▸ **Data under study**:
━━━━
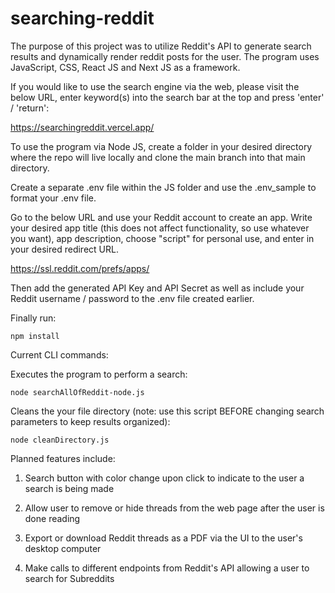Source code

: # searching-reddit

The purpose of this project was to utilize Reddit's API to generate search results and dynamically render reddit posts for the user. The program uses JavaScript, CSS, React JS and Next JS as a framework.

If you would like to use the search engine via the web, please visit the below URL, enter keyword(s) into the search bar at the top and press 'enter' / 'return':

https://searchingreddit.vercel.app/

To use the program via Node JS, create a folder in your desired directory where the repo will live locally and clone the main branch into that main directory. 

Create a separate .env file within the JS folder and use the .env_sample to format your .env file. 

Go to the below URL and use your Reddit account to create an app. Write your desired app title (this does not affect functionality, so use whatever you want), app description, choose "script" for personal use, and enter in your desired redirect URL.

https://ssl.reddit.com/prefs/apps/

Then add the generated API Key and API Secret as well as include your Reddit username / password to the .env file created earlier. 

Finally run: 
```
npm install
```

Current CLI commands:

Executes the program to perform a search:
```
node searchAllOfReddit-node.js
```

Cleans the your file directory (note: use this script BEFORE changing search parameters to keep results organized):
```
node cleanDirectory.js
```

Planned features include:

1) Search button with color change upon click to indicate to the user a search is being made

2) Allow user to remove or hide threads from the web page after the user is done reading

3) Export or download Reddit threads as a PDF via the UI to the user's desktop computer

4) Make calls to different endpoints from Reddit's API allowing a user to search for Subreddits
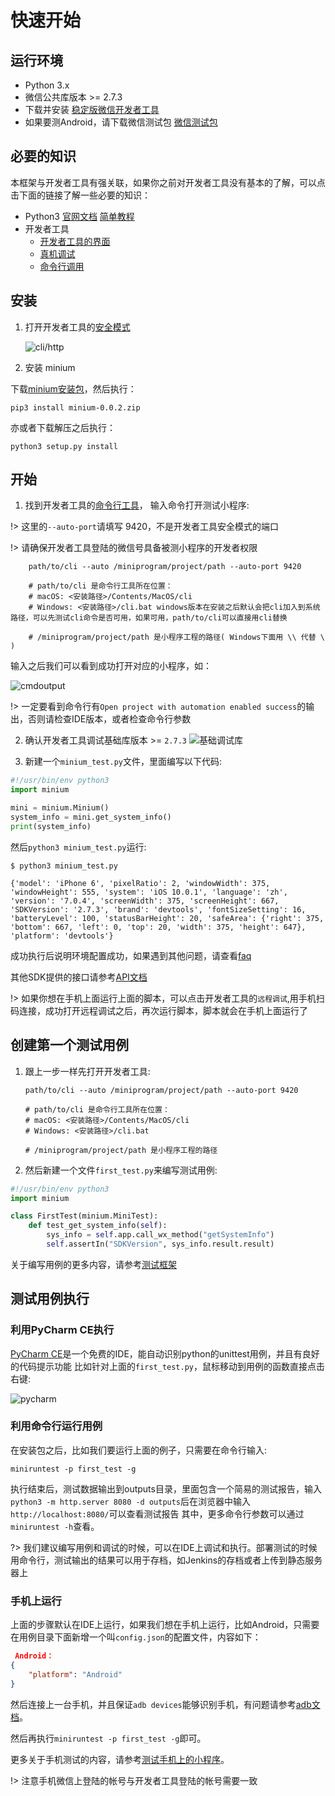 # 快速开始

## 运行环境

- Python 3.x
- 微信公共库版本 >= 2.7.3
- 下载并安装 [稳定版微信开发者工具](https://developers.weixin.qq.com/miniprogram/dev/devtools/stable.html)
- 如果要测Android，请下载微信测试包 [微信测试包](http://dldir1.qq.com/weixin/android/wechat_0x2700069A_1460.apk)

## 必要的知识

本框架与开发者工具有强关联，如果你之前对开发者工具没有基本的了解，可以点击下面的链接了解一些必要的知识：

- Python3 [官网文档](https://docs.python.org/3.0/) [简单教程](http://www.runoob.com/python3/python3-tutorial.html)
- 开发者工具
    - [开发者工具的界面](https://developers.weixin.qq.com/miniprogram/dev/devtools/page.html)
    - [真机调试](https://developers.weixin.qq.com/miniprogram/dev/devtools/remote-debug.html)
    - [命令行调用](https://developers.weixin.qq.com/miniprogram/dev/devtools/cli.html)



## 安装

1. 打开开发者工具的[安全模式](https://developers.weixin.qq.com/miniprogram/dev/devtools/settings.html#%E4%BB%A3%E7%90%86%E8%AE%BE%E7%BD%AE)

    ![cli/http](../resources/cli-http.png)

2. 安装 minium

下载[minium安装包](https://git.weixin.qq.com/minitest/minium-doc/raw/master/minium/Python/dist/minium-0.0.2.zip)，然后执行：

```shell
pip3 install minium-0.0.2.zip
```

亦或者下载解压之后执行：

```shell
python3 setup.py install
```



## 开始

1. 找到开发者工具的[命令行工具](https://developers.weixin.qq.com/miniprogram/dev/devtools/cli.html)， 输入命令打开测试小程序:

!> 这里的`--auto-port`请填写 9420，不是开发者工具安全模式的端口

!> 请确保开发者工具登陆的微信号具备被测小程序的开发者权限

```shell
    path/to/cli --auto /miniprogram/project/path --auto-port 9420

    # path/to/cli 是命令行工具所在位置：
    # macOS: <安装路径>/Contents/MacOS/cli
    # Windows: <安装路径>/cli.bat windows版本在安装之后默认会把cli加入到系统路径，可以先测试cli命令是否可用，如果可用，path/to/cli可以直接用cli替换

    # /miniprogram/project/path 是小程序工程的路径( Windows下面用 \\ 代替 \ )
```

输入之后我们可以看到成功打开对应的小程序，如：

![cmdoutput](../resources/cmdoutput.png)


!> 一定要看到命令行有`Open project with automation enabled success`的输出，否则请检查IDE版本，或者检查命令行参数

2. 确认开发者工具调试基础库版本 >= `2.7.3`
   ![基础调试库](../resources/基础调试库.png)


3. 新建一个`minium_test.py`文件，里面编写以下代码:

```python
#!/usr/bin/env python3
import minium

mini = minium.Minium()
system_info = mini.get_system_info()
print(system_info)
```
然后`python3 minium_test.py`运行:

```shell
$ python3 minium_test.py

{'model': 'iPhone 6', 'pixelRatio': 2, 'windowWidth': 375, 'windowHeight': 555, 'system': 'iOS 10.0.1', 'language': 'zh', 'version': '7.0.4', 'screenWidth': 375, 'screenHeight': 667, 'SDKVersion': '2.7.3', 'brand': 'devtools', 'fontSizeSetting': 16, 'batteryLevel': 100, 'statusBarHeight': 20, 'safeArea': {'right': 375, 'bottom': 667, 'left': 0, 'top': 20, 'width': 375, 'height': 647}, 'platform': 'devtools'}
```

成功执行后说明环境配置成功，如果遇到其他问题，请查看[faq](minium/Python/other/faq.md)

其他SDK提供的接口请参考[API文档](minium/Python/api/readme.md)

!> 如果你想在手机上面运行上面的脚本，可以点击开发者工具的`远程调试`,用手机扫码连接，成功打开远程调试之后，再次运行脚本，脚本就会在手机上面运行了



## 创建第一个测试用例

1. 跟上一步一样先打开开发者工具:
    ```shell
    path/to/cli --auto /miniprogram/project/path --auto-port 9420

    # path/to/cli 是命令行工具所在位置：
    # macOS: <安装路径>/Contents/MacOS/cli
    # Windows: <安装路径>/cli.bat

    # /miniprogram/project/path 是小程序工程的路径
    ```


2. 然后新建一个文件`first_test.py`来编写测试用例:

```python
#!/usr/bin/env python3
import minium

class FirstTest(minium.MiniTest):
    def test_get_system_info(self):
        sys_info = self.app.call_wx_method("getSystemInfo")
        self.assertIn("SDKVersion", sys_info.result.result)

```

关于编写用例的更多内容，请参考[测试框架](minium/Python/framework/framework.md)


## 测试用例执行

### 利用PyCharm CE执行
[PyCharm CE](https://www.jetbrains.com/pycharm/download)是一个免费的IDE，能自动识别python的unittest用例，并且有良好的代码提示功能
比如针对上面的`first_test.py`，鼠标移动到用例的函数直接点击右键:

![pycharm](../resources/pycharm.png)


### 利用命令行运行用例

在安装包之后，比如我们要运行上面的例子，只需要在命令行输入:
```shell
miniruntest -p first_test -g
```
执行结束后，测试数据输出到outputs目录，里面包含一个简易的测试报告，输入` python3 -m http.server 8080 -d outputs`后在浏览器中输入`http://localhost:8080/`可以查看测试报告
其中，更多命令行参数可以通过`miniruntest -h`查看。

?> 我们建议编写用例和调试的时候，可以在IDE上调试和执行。部署测试的时候用命令行，测试输出的结果可以用于存档，如Jenkins的存档或者上传到静态服务器上


### 手机上运行

上面的步骤默认在IDE上运行，如果我们想在手机上运行，比如Android，只需要在用例目录下面新增一个叫`config.json`的配置文件，内容如下：
``` json
 Android：
{
    "platform": "Android"
}
```
然后连接上一台手机，并且保证`adb devices`能够识别手机，有问题请参考[adb文档](https://developer.android.google.cn/studio/command-line/adb#devicestatus)。

然后再执行`miniruntest -p first_test -g`即可。

更多关于手机测试的内容，请参考[测试手机上的小程序](minium/Python/framework/mobile.md)。

!> 注意手机微信上登陆的帐号与开发者工具登陆的帐号需要一致











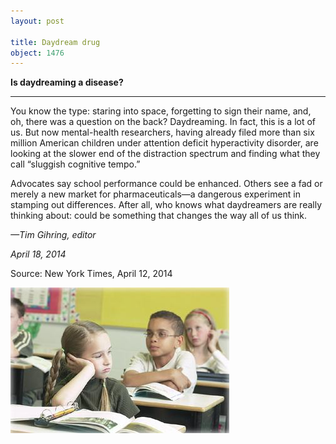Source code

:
 ```yaml
---
layout: post

title: Daydream drug
object: 1476
---
```

**Is daydreaming a disease?**

****

You know the type: staring into space, forgetting to sign their name, and, oh, there was a question on the back? Daydreaming. In fact, this is a lot of us. But now mental-health researchers, having already filed more than six million American children under attention deficit hyperactivity disorder, are looking at the slower end of the distraction spectrum and finding what they call “sluggish cognitive tempo.”

Advocates say school performance could be enhanced. Others see a fad or merely a new market for pharmaceuticals—a dangerous experiment in stamping out differences. After all, who knows what daydreamers are really thinking about: could be something that changes the way all of us think.

*—Tim Gihring, editor*

*April 18, 2014*

Source: New York Times, April 12, 2014

![](../images/14-04-10_61.24_DaydreamEDIT-1.jpeg)
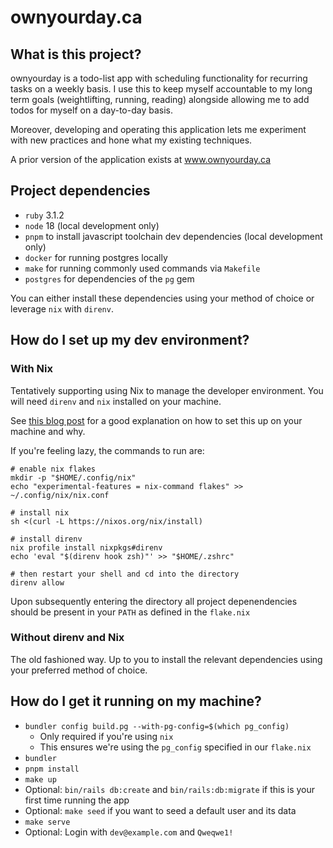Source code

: # ownyourday.ca

## What is this project?

ownyourday is a todo-list app with scheduling functionality for recurring tasks on a weekly basis.
I use this to keep myself accountable to my long term goals (weightlifting, running, reading) alongside allowing me to
add todos for myself on a day-to-day basis.

Moreover, developing and operating this application lets me experiment with new practices and hone what my existing techniques.

A prior version of the application exists at www.ownyourday.ca

## Project dependencies
* `ruby` 3.1.2
* `node` 18 (local development only)
* `pnpm` to install javascript toolchain dev dependencies (local development only)
* `docker` for running postgres locally
* `make` for running commonly used commands via `Makefile`
* `postgres` for dependencies of the `pg` gem

You can either install these dependencies using your method of choice or leverage `nix` with `direnv`.

## How do I set up my dev environment?

### With Nix

Tentatively supporting using Nix to manage the developer environment. You will need `direnv` and `nix` installed on your machine.

See [this blog post](https://blog.testdouble.com/posts/2023-05-02-frictionless-developer-environments/) for a good explanation on how to set this up on your machine and why. 

If you're feeling lazy, the commands to run are:
```shell
# enable nix flakes
mkdir -p "$HOME/.config/nix"
echo "experimental-features = nix-command flakes" >> ~/.config/nix/nix.conf

# install nix
sh <(curl -L https://nixos.org/nix/install)

# install direnv
nix profile install nixpkgs#direnv
echo 'eval "$(direnv hook zsh)"' >> "$HOME/.zshrc"

# then restart your shell and cd into the directory
direnv allow
```

Upon subsequently entering the directory all project depenendencies should be present in your `PATH` as defined in the `flake.nix`

### Without direnv and Nix

The old fashioned way. Up to you to install the relevant dependencies using your preferred method of choice.

## How do I get it running on my machine?

* `bundler config build.pg --with-pg-config=$(which pg_config)`
  * Only required if you're using `nix`
  * This ensures we're using the `pg_config` specified in our `flake.nix` 
* `bundler`
* `pnpm install`
* `make up`
* Optional: `bin/rails db:create` and `bin/rails:db:migrate` if this is your first time running the app
* Optional: `make seed` if you want to seed a default user and its data
* `make serve`
* Optional: Login with `dev@example.com` and `Qweqwe1!`
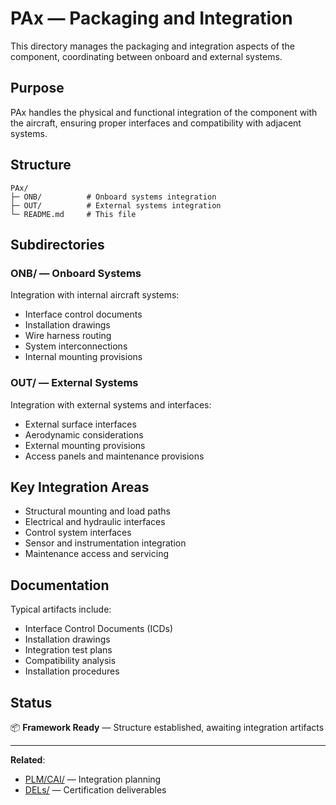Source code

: # PAx — Packaging and Integration

This directory manages the packaging and integration aspects of the component, coordinating between onboard and external systems.

## Purpose

PAx handles the physical and functional integration of the component with the aircraft, ensuring proper interfaces and compatibility with adjacent systems.

## Structure

```
PAx/
├─ ONB/          # Onboard systems integration
├─ OUT/          # External systems integration
└─ README.md     # This file
```

## Subdirectories

### ONB/ — Onboard Systems
Integration with internal aircraft systems:
- Interface control documents
- Installation drawings
- Wire harness routing
- System interconnections
- Internal mounting provisions

### OUT/ — External Systems
Integration with external systems and interfaces:
- External surface interfaces
- Aerodynamic considerations
- External mounting provisions
- Access panels and maintenance provisions

## Key Integration Areas

- Structural mounting and load paths
- Electrical and hydraulic interfaces
- Control system interfaces
- Sensor and instrumentation integration
- Maintenance access and servicing

## Documentation

Typical artifacts include:
- Interface Control Documents (ICDs)
- Installation drawings
- Integration test plans
- Compatibility analysis
- Installation procedures

## Status

📦 **Framework Ready** — Structure established, awaiting integration artifacts

---

**Related**:
- [PLM/CAI/](../PLM/CAI/) — Integration planning
- [DELs/](../DELs/) — Certification deliverables
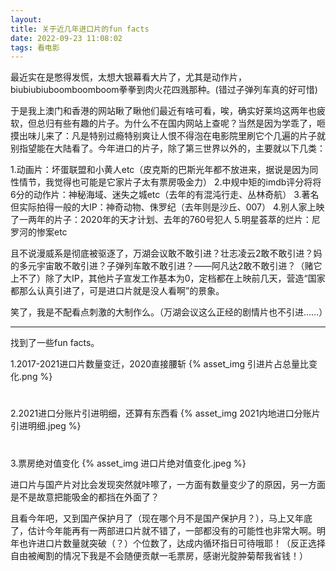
 ```yaml
---
layout: 
title: 关于近几年进口片的fun facts
date: 2022-09-23 11:08:02
tags: 看电影
---
```

最近实在是憋得发慌，太想大银幕看大片了，尤其是动作片，biubiubiuboomboomboom拳拳到肉火花四溅那种。(错过子弹列车真的好可惜)

于是我上澳门和香港的网站瞅了瞅他们最近有啥可看，唉，确实好莱坞这两年也疲软，但总归有些有趣的片子。为什么不在国内网站上查呢？当然是因为学乖了，咂摸出味儿来了：凡是特别过瘾特别爽让人恨不得泡在电影院里刷它个几遍的片子就别指望能在大陆看了。今年进口的片子，除了第三世界以外的，主要就以下几类：

1.动画片：坏蛋联盟和小黄人etc（皮克斯的巴斯光年都不放进来，据说是因为同性情节，我觉得也可能是它家片子太有票房吸金力）
2.中规中矩的imdb评分将将6分的动作片：神秘海域、迷失之城etc（去年的有混沌行走、丛林奇航）
3.著名但实际拍得一般的大IP：神奇动物、侏罗纪（去年则是沙丘、007）
4.别人家上映了一两年的片子：2020年的天才计划、去年的760号犯人
5.明星荟萃的烂片：尼罗河的惨案etc

且不说漫威系是彻底被驱逐了，万湖会议敢不敢引进？壮志凌云2敢不敢引进？妈的多元宇宙敢不敢引进？子弹列车敢不敢引进？——阿凡达2敢不敢引进？（赌它上不了）除了大IP，其他片子宣发工作基本为0，定档都在上映前几天，营造“国家都那么认真引进了，可是进口片就是没人看啊”的景象。

笑了，我是不配看点刺激的大制作么。（万湖会议这么正经的剧情片也不引进……）

----------

找到了一些fun facts。

1.2017-2021进口片数量变迁，2020直接腰斩  {% asset_img 引进片占总量比变化.png %}
#  
2.2021进口分账片引进明细，还算有东西看  {% asset_img 2021内地进口分账片引进明细.jpeg %}
#  
3.票房绝对值变化  {% asset_img 进口片绝对值变化.jpeg %}  

进口片与国产片对比会发现突然就咔嚓了，一方面有数量变少了的原因，另一方面是不是故意把能吸金的都挡在外面了？
  
且看今年吧，又到国产保护月了（现在哪个月不是国产保护月？），马上又年底了，估计今年能再有一两部进口片就不错了，一部都没有的可能性也非常大啊。明年也许进口片数量就突破（？）个位数了，达成内循环指日可待哦耶！（反正选择自由被阉割的情况下我是不会随便贡献一毛票房，感谢光腚肿菊帮我省钱！）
━━━━
▸ **What is needed**: Using the records above, say how many lines include the string "will". Only the number is wanted.

▸ **Worked solution**: 2